WHAT YOU WILL DO >>
The lines below are to be quoted exactly, from the first through the one that contains "Diese besitzen Abweichungen".

DATA SHOWN >>

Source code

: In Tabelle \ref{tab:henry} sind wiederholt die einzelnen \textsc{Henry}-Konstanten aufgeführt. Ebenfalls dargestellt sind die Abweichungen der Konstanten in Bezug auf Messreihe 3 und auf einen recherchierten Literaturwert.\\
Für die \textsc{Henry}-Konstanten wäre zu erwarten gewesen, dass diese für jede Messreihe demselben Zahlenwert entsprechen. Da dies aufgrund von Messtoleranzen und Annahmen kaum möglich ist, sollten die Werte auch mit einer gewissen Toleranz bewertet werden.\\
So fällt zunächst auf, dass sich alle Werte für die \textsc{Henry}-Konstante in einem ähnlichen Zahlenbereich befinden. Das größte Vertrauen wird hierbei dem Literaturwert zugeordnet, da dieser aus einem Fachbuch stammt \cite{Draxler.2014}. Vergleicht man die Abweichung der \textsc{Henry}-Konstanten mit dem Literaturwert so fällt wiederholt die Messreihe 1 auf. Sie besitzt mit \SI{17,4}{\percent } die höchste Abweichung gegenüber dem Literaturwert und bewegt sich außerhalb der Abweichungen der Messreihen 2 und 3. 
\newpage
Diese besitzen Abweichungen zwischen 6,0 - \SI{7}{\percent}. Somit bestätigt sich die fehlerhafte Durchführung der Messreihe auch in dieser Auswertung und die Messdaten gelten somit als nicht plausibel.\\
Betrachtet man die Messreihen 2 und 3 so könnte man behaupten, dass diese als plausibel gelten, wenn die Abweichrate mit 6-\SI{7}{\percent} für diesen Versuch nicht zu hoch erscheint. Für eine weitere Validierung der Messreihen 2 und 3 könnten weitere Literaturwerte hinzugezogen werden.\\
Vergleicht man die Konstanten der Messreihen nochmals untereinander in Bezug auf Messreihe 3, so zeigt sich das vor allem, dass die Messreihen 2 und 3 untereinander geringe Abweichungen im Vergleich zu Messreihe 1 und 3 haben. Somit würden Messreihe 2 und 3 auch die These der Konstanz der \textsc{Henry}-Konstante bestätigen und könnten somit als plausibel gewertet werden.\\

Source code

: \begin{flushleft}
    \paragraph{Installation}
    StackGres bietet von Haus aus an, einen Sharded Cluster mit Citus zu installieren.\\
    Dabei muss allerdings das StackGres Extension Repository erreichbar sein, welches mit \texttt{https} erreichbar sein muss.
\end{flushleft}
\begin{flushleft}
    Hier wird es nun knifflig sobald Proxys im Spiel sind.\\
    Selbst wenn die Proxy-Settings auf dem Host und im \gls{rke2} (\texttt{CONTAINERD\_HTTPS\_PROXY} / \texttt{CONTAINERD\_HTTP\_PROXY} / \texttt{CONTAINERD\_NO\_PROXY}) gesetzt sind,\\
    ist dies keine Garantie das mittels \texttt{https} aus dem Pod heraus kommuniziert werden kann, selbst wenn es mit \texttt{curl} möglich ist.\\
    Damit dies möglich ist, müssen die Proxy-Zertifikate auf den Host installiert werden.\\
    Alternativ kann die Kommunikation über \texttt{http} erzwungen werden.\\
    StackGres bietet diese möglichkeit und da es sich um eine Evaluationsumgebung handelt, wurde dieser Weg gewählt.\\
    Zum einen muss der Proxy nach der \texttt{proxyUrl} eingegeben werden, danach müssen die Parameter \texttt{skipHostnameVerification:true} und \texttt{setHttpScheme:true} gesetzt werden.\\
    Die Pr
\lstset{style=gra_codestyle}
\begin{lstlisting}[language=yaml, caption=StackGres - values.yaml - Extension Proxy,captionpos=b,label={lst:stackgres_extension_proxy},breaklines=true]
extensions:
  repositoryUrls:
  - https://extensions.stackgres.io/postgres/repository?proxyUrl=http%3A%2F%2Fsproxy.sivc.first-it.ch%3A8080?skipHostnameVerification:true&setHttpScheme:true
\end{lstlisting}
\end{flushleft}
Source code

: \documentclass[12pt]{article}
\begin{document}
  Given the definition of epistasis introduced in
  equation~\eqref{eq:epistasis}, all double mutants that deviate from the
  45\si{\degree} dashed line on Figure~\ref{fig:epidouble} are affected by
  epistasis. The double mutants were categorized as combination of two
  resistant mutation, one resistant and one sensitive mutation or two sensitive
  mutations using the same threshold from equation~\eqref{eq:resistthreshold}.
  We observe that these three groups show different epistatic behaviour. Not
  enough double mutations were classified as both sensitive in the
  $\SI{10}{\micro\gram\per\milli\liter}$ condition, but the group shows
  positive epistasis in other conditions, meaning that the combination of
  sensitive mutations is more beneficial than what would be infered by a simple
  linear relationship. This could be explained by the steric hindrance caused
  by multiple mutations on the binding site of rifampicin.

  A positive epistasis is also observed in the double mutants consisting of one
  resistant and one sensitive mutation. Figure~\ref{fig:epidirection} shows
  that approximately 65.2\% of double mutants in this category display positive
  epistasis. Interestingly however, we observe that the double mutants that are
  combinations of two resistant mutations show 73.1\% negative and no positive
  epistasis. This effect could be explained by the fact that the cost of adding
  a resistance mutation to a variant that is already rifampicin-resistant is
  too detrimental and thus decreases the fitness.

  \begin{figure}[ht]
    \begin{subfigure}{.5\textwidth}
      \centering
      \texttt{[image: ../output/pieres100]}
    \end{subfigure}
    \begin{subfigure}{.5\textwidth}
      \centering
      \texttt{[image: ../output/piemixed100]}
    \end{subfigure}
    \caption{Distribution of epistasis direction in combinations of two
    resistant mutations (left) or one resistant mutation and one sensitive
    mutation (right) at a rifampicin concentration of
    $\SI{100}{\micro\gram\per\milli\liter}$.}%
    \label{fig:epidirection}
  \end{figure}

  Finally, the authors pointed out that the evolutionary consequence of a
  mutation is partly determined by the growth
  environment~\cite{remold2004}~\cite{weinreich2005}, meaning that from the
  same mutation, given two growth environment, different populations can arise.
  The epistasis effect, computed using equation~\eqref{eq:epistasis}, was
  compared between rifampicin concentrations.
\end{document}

RESULT OF THE EXERCISE >>
Source code

: In Tabelle \ref{tab:henry} sind wiederholt die einzelnen \textsc{Henry}-Konstanten aufgeführt. Ebenfalls dargestellt sind die Abweichungen der Konstanten in Bezug auf Messreihe 3 und auf einen recherchierten Literaturwert.\\
Für die \textsc{Henry}-Konstanten wäre zu erwarten gewesen, dass diese für jede Messreihe demselben Zahlenwert entsprechen. Da dies aufgrund von Messtoleranzen und Annahmen kaum möglich ist, sollten die Werte auch mit einer gewissen Toleranz bewertet werden.\\
So fällt zunächst auf, dass sich alle Werte für die \textsc{Henry}-Konstante in einem ähnlichen Zahlenbereich befinden. Das größte Vertrauen wird hierbei dem Literaturwert zugeordnet, da dieser aus einem Fachbuch stammt \cite{Draxler.2014}. Vergleicht man die Abweichung der \textsc{Henry}-Konstanten mit dem Literaturwert so fällt wiederholt die Messreihe 1 auf. Sie besitzt mit \SI{17,4}{\percent } die höchste Abweichung gegenüber dem Literaturwert und bewegt sich außerhalb der Abweichungen der Messreihen 2 und 3. 
\newpage
Diese besitzen Abweichungen zwischen 6,0 - \SI{7}{\percent}. Somit bestätigt sich die fehlerhafte Durchführung der Messreihe auch in dieser Auswertung und die Messdaten gelten somit als nicht plausibel.\\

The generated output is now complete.